The answer should be one number only, namely how many lines of the records hold the word "Workflow".

Stored data

• • • • •

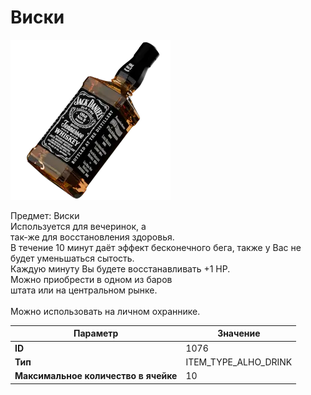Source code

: # Виски

![Item Image](../img/1076.webp?raw=true)

Предмет: Виски<br>Используется для вечеринок, а<br>так-же для восстановления здоровья.<br>В течение 10 минут даёт эффект бесконечного бега, также у Вас не будет уменьшаться сытость.<br>Каждую минуту Вы будете восстанавливать +1 HP.<br>Можно приобрести в одном из баров<br>штата или на центральном рынке.<br><br>Можно использовать на личном охраннике.


| Параметр | Значение |
|----------|----------|
| **ID** | 1076 |
| **Тип** | ITEM_TYPE_ALHO_DRINK |
| **Максимальное количество в ячейке** | 10 |

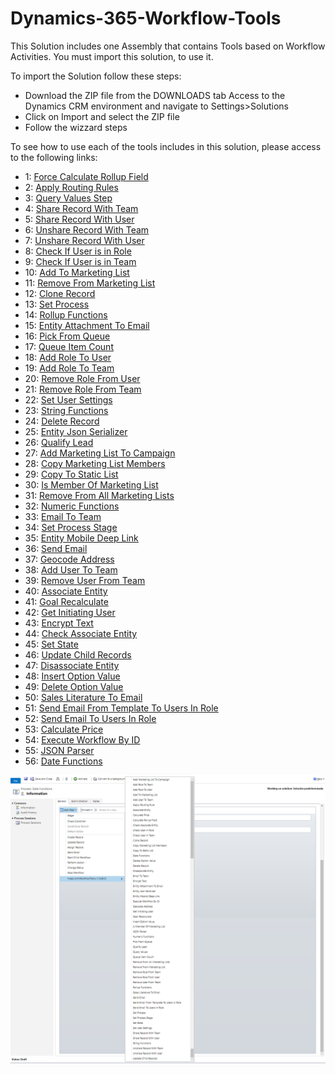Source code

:# Dynamics-365-Workflow-Tools
This Solution includes one Assembly that contains Tools based on Workflow Activities.
You must import this solution, to use it.

To import the Solution follow these steps:

* Download the ZIP file from the DOWNLOADS tab
 Access to the Dynamics CRM environment and navigate to Settings>Solutions
* Click on Import and select the ZIP file
* Follow the wizzard steps

To see how to use each of the tools includes in this solution, please access to the following links:
* 1: [Force Calculate Rollup Field](/docs/Force%20Calculate%20Rollup%20Field.md)
* 2: [Apply Routing Rules](/docs/Apply%20Routing%20Rules.md)
* 3: [Query Values Step](/docs/Query%20Values%20Step.md)
* 4: [Share Record With Team](/docs/Share%20Record%20With%20Team.md)
* 5: [Share Record With User](/docs/Share%20Record%20With%20User.md)
* 6: [Unshare Record With Team](/docs/Unshare%20Record%20With%20Team.md)
* 7: [Unshare Record With User](/docs/Unshare%20Record%20With%20User.md)
* 8: [Check If User is in Role](/docs/Check%20If%20User%20is%20in%20Role.md)
* 9: [Check If User is in Team](/docs/Check%20If%20User%20is%20in%20Team.md)
* 10: [Add To Marketing List](/docs/Add%20To%20Marketing%20List.md)
* 11: [Remove From Marketing List](/docs/Remove%20From%20Marketing%20List.md)
* 12: [Clone Record](/docs/Clone%20Record.md)
* 13: [Set Process](/docs/Set%20Process.md)
* 14: [Rollup Functions](/docs/Rollup%20Functions.md)
* 15: [Entity Attachment To Email](/docs/Entity%20Attachment%20To%20Email.md)
* 16: [Pick From Queue](/docs/Pick%20From%20Queue.md)
* 17: [Queue Item Count](/docs/Queue%20Item%20Count.md)
* 18: [Add Role To User](/docs/Add%20Role%20To%20User.md)
* 19: [Add Role To Team](/docs/Add%20Role%20To%20Team.md)
* 20: [Remove Role From User](/docs/Remove%20Role%20From%20User.md)
* 21: [Remove Role From Team](/docs/Remove%20Role%20From%20Team.md)
* 22: [Set User Settings](/docs/Set%20User%20Settings.md)
* 23: [String Functions](/docs/String%20Functions.md)
* 24: [Delete Record](/docs/Delete%20Record.md)
* 25: [Entity Json Serializer](/docs/Entity%20Json%20Serializer.md)
* 26: [Qualify Lead](/docs/Qualify%20Lead.md)
* 27: [Add Marketing List To Campaign](/docs/Add%20Marketing%20List%20To%20Campaign.md)
* 28: [Copy Marketing List Members](/docs/Copy%20Marketing%20List%20Members.md)
* 29: [Copy To Static List](/docs/Copy%20To%20Static%20List.md)
* 30: [Is Member Of Marketing List](/docs/Is%20Member%20Of%20Marketing%20List.md)
* 31: [Remove From All Marketing Lists](/docs/Remove%20From%20All%20Marketing%20Lists.md)
* 32: [Numeric Functions](/docs/Numeric%20Functions.md)
* 33: [Email To Team](/docs/Email%20To%20Team.md)
* 34: [Set Process Stage](/docs/Set%20Process%20Stage.md)
* 35: [Entity Mobile Deep Link](/docs/Entity%20Mobile%20Deep%20Link.md)
* 36: [Send Email](/docs/Send%20Email.md)
* 37: [Geocode Address](/docs/Geocode%20Address.md)
* 38: [Add User To Team](/docs/Add%20User%20To%20Team.md)
* 39: [Remove User From Team](/docs/Remove%20User%20From%20Team.md)
* 40: [Associate Entity](/docs/Associate%20Entity.md)
* 41: [Goal Recalculate](/docs/Goal%20Recalculate.md)
* 42: [Get Initiating User](/docs/Get%20Initiating%20User.md)
* 43: [Encrypt Text](/docs/Encrypt%20Text.md)
* 44: [Check Associate Entity](/docs/Check%20Associate%20Entity.md)
* 45: [Set State](/docs/Set%20State.md)
* 46: [Update Child Records](/docs/Update%20Child%20Records.md)
* 47: [Disassociate Entity](/docs/Disassociate%20Entity.md)
* 48: [Insert Option Value](/docs/Insert%20Option%20Value.md)
* 49: [Delete Option Value](/docs/Delete%20Option%20Value.md)
* 50: [Sales Literature To Email](/docs/Sales%20Literature%20To%20Email.md)
* 51: [Send Email From Template To Users In Role](/docs/SendEmailFromTemplateToUsersInRole.md)
* 52: [Send Email To Users In Role](/docs/SendEmailToUsersInRole.md)
* 53: [Calculate Price](/docs/CalculatePrice.md)
* 54: [Execute Workflow By ID](/docs/ExecuteWorkflowByID.md)
* 55: [JSON Parser](/docs/JSONParser.md)
* 56: [Date Functions](/docs/DateFunctions.md)

![](docs/Home_wf1_46.png)

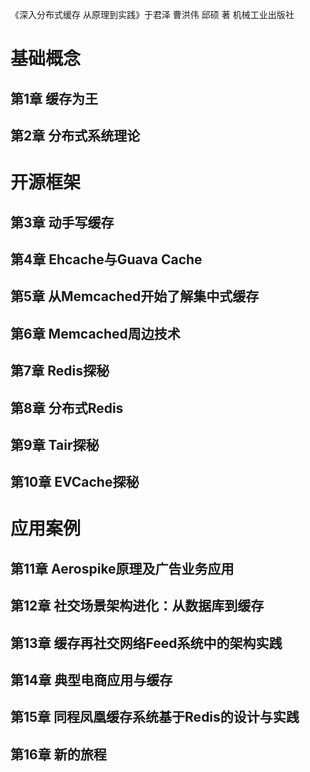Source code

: 《深入分布式缓存 从原理到实践》于君泽 曹洪伟 邱硕 著 机械工业出版社


# 基础概念
## 第1章 缓存为王
## 第2章 分布式系统理论

# 开源框架
## 第3章 动手写缓存
## 第4章 Ehcache与Guava Cache
## 第5章 从Memcached开始了解集中式缓存
## 第6章 Memcached周边技术
## 第7章 Redis探秘
## 第8章 分布式Redis
## 第9章 Tair探秘
## 第10章 EVCache探秘

# 应用案例
## 第11章 Aerospike原理及广告业务应用
## 第12章 社交场景架构进化：从数据库到缓存
## 第13章 缓存再社交网络Feed系统中的架构实践
## 第14章 典型电商应用与缓存
## 第15章 同程凤凰缓存系统基于Redis的设计与实践
## 第16章 新的旅程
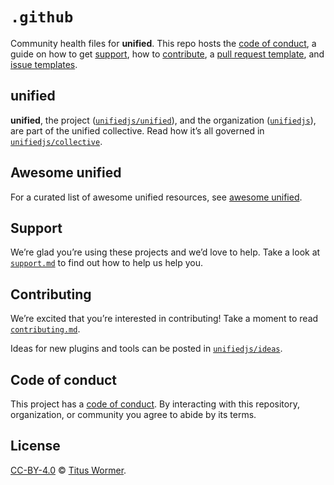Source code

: # `.github`

Community health files for **unified**.
This repo hosts the [code of conduct][coc], a guide on how to get [support][],
how to [contribute][], a [pull request template][pr], and [issue
templates][issue].

## unified

**unified**, the project ([`unifiedjs/unified`][project]), and the
organization ([`unifiedjs`][unified]), are part of the unified collective.
Read how it’s all governed in [`unifiedjs/collective`][collective].

## Awesome unified

For a curated list of awesome unified resources, see [awesome unified][awesome].

## Support

We’re glad you’re using these projects and we’d love to help.
Take a look at [`support.md`][support] to find out how to help us help you.

## Contributing

We’re excited that you’re interested in contributing!
Take a moment to read [`contributing.md`][contribute].

Ideas for new plugins and tools can be posted in [`unifiedjs/ideas`][ideas].

## Code of conduct

This project has a [code of conduct][coc].
By interacting with this repository, organization, or community you agree to
abide by its terms.

## License

[CC-BY-4.0][license] © [Titus Wormer][author].

<!-- Definitions -->

[license]: https://creativecommons.org/licenses/by/4.0/

[author]: https://wooorm.com

[coc]: code-of-conduct.md

[contribute]: contributing.md

[support]: support.md

[pr]: .github/pull-request-template.md

[issue]: .github/ISSUE_TEMPLATE

[project]: https://github.com/unifiedjs/unified

[ideas]: https://github.com/unifiedjs/ideas

[awesome]: https://github.com/unifiedjs/awesome-unified

[unified]: https://github.com/unifiedjs

[collective]: https://github.com/unifiedjs/collective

• • • • •

Task response: 3